Bei der Mitralklappeninsuffizienz schließt die Mitralklappe nicht vollständig, wodurch Blut in den linken Vorhof zurückfließt.

Ursachen sind degenerative Veränderungen, rheumatisches Fieber, eine Endokarditis oder eine ischämische Herzkrankheit. Dies führt zu einer Volumenbelastung und ggf. Herzinsuffizienz.

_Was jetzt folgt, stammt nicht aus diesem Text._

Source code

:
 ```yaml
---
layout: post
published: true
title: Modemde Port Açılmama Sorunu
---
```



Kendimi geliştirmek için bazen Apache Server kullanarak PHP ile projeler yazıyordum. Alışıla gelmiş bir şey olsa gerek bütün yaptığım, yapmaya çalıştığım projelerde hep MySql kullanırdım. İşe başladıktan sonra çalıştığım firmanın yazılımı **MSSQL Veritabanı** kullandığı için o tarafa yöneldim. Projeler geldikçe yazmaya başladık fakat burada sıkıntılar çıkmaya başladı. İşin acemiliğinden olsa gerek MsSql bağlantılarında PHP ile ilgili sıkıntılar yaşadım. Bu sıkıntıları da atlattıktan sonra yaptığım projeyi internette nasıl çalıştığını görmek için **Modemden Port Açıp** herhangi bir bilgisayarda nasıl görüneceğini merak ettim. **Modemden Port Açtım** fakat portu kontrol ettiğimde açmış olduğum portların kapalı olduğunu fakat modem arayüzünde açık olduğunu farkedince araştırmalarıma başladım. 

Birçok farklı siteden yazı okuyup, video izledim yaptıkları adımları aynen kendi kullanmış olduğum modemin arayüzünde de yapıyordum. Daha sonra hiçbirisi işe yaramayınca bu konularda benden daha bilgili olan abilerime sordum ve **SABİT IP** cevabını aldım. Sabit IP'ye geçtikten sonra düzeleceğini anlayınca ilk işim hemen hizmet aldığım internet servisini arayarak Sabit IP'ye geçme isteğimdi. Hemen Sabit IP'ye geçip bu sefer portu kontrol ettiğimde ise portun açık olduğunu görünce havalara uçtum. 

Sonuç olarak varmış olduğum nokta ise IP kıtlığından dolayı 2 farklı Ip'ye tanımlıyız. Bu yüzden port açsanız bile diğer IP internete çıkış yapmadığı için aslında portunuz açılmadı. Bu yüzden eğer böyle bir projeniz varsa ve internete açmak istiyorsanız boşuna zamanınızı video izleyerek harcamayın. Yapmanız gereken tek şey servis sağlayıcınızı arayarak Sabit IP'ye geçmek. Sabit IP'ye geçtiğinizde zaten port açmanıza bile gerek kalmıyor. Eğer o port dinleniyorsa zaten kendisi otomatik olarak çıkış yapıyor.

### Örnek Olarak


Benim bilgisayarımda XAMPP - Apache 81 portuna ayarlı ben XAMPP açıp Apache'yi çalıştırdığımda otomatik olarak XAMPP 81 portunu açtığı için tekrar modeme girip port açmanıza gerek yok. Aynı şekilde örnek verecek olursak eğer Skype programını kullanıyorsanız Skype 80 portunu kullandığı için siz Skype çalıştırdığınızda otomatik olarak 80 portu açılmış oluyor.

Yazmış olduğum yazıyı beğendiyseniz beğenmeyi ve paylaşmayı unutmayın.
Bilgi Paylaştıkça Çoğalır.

Die Symptome umfassen unter anderem Dyspnoe und Müdigkeit. Die Diagnose erfolgt mittels einer Echokardiographie.

Leichte Fälle werden medikamentös behandelt und sollten regelmäßig überwacht werden. Schwere oder symptomatische Fälle erfordern meist eine chirurgische Klappenrekonstruktion oder -ersatz oder bei eingeschränkter OP-Fähigkeit minimalinvasive Verfahren wie MitraClip®.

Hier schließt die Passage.